Write out word for word each line of the records, beginning at the first and stopping after the line with "of D=10 IIB supergravity has been". Leave the pictures out.

[Records from a data source]
==============================

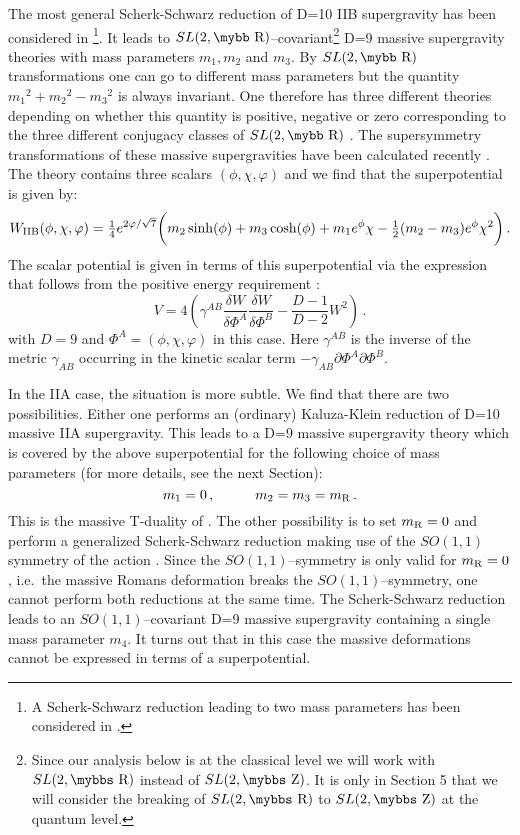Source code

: \documentclass[12pt,a4paper]{article}
\def\bb#1{\hbox{\mybb#1}}
\def\bbs#1{\hbox{\mybbs#1}}
\begin{document}
The most general
Scherk-Schwarz reduction \cite{Scherk:1979ta} 
of D=10 IIB supergravity has been
considered in \cite{Meessen:1998qm}\footnote{A Scherk-Schwarz reduction
leading to
two mass parameters has been considered in \cite{Lavrinenko:1998qa}.}.
It leads to
$SL(2,\bb{R})$--covariant\footnote{Since our analysis below is at
the classical level we will work with $SL(2,{\bbs{R}})$ instead of
$SL(2,\bbs{Z})$. It is only in Section 5 that we will consider the
breaking of $SL(2,\bbs{R})$ to  $SL(2,\bbs{Z})$ at the quantum
level.} D=9 massive supergravity theories with mass parameters
$m_1, m_2$ and $m_3$.
By $SL(2,\bb{R})$ transformations one can go
to different mass parameters but the quantity $m_1{}^2+m_2{}^2-m_3{}^2$
is always invariant.
One therefore has three different theories depending on
whether this quantity is positive, negative or zero corresponding
to the three different conjugacy classes of $SL(2,\bb{R})$ \cite{Hull:1998vy}.
The supersymmetry
transformations of these massive supergravities have been
calculated recently \cite{Gheerardyn:2001jj}. The theory contains
three scalars $(\phi, \chi, \varphi)$ and we find that the
superpotential is given by:
%
\begin{equation}
  W_{\rm IIB}(\phi, \chi, \varphi) = {\tfrac{1}{4}} e^{2\varphi/\sqrt{7}}
  \biggl( m_2 \sinh(\phi) + m_3 \cosh(\phi) + m_1 e^\phi\chi
- {\textstyle{1\over 2}}(m_2-m_3)e^\phi \chi^2\biggr )\, .
\label{sp9}
\end{equation}
%
The scalar potential is given in terms of this superpotential
via the expression that follows from the positive energy requirement
\cite{Townsend:1984iu}:
\begin{equation}
  V =4 \left( \gamma^{AB}\frac{\delta W}{\delta\Phi^A}
  \frac{\delta W}{\delta \Phi^B}
  - \frac{D-1}{D-2} W^2 \right) \, .
\end{equation}
with $D=9$ and $\Phi^A=(\phi, \chi, \varphi)$ in this case.
Here $\gamma^{AB}$ is the inverse of the metric
$\gamma_{AB}$ occurring in the kinetic scalar term
$-\gamma_{AB}\partial\Phi^A\partial\Phi^B$.

In the IIA case, the situation is more subtle. We find that there are
two possibilities. Either one performs an (ordinary) Kaluza-Klein
reduction of D=10 massive IIA supergravity. This leads to a D=9
massive supergravity theory which is covered by the above superpotential
for the following choice of mass parameters (for more details, see
the next Section):
\begin{equation}
  m_1 = 0\, ,\hskip 1truecm m_2 = m_3 = m_{\rm R} \, .
\end{equation}
This is the massive T-duality of \cite{Bergshoeff:1996ui}.
The other possibility is to  set $m_{\rm R} = 0$ and perform a
generalized Scherk-Schwarz reduction making use of the $SO(1,1)$
symmetry of the action \cite{Lavrinenko:1998qa}. Since the
$SO(1,1)$--symmetry is only valid for $m_{\rm R} = 0$, i.e.~the
massive Romans deformation breaks the $SO(1,1)$--symmetry, one
cannot perform both reductions at the same time. The
Scherk-Schwarz reduction leads to an $SO(1,1)$--covariant
D=9 massive supergravity containing a single mass parameter $m_4$.
It turns out that in this case the massive deformations
cannot be expressed in terms of a  superpotential.
\end{document}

==============================

● Result of this exercise
Source code

: \documentclass[12pt,a4paper]{article}
\def\bb#1{\hbox{\mybb#1}}
\def\bbs#1{\hbox{\mybbs#1}}
\begin{document}
The most general
Scherk-Schwarz reduction \cite{Scherk:1979ta} 
of D=10 IIB supergravity has been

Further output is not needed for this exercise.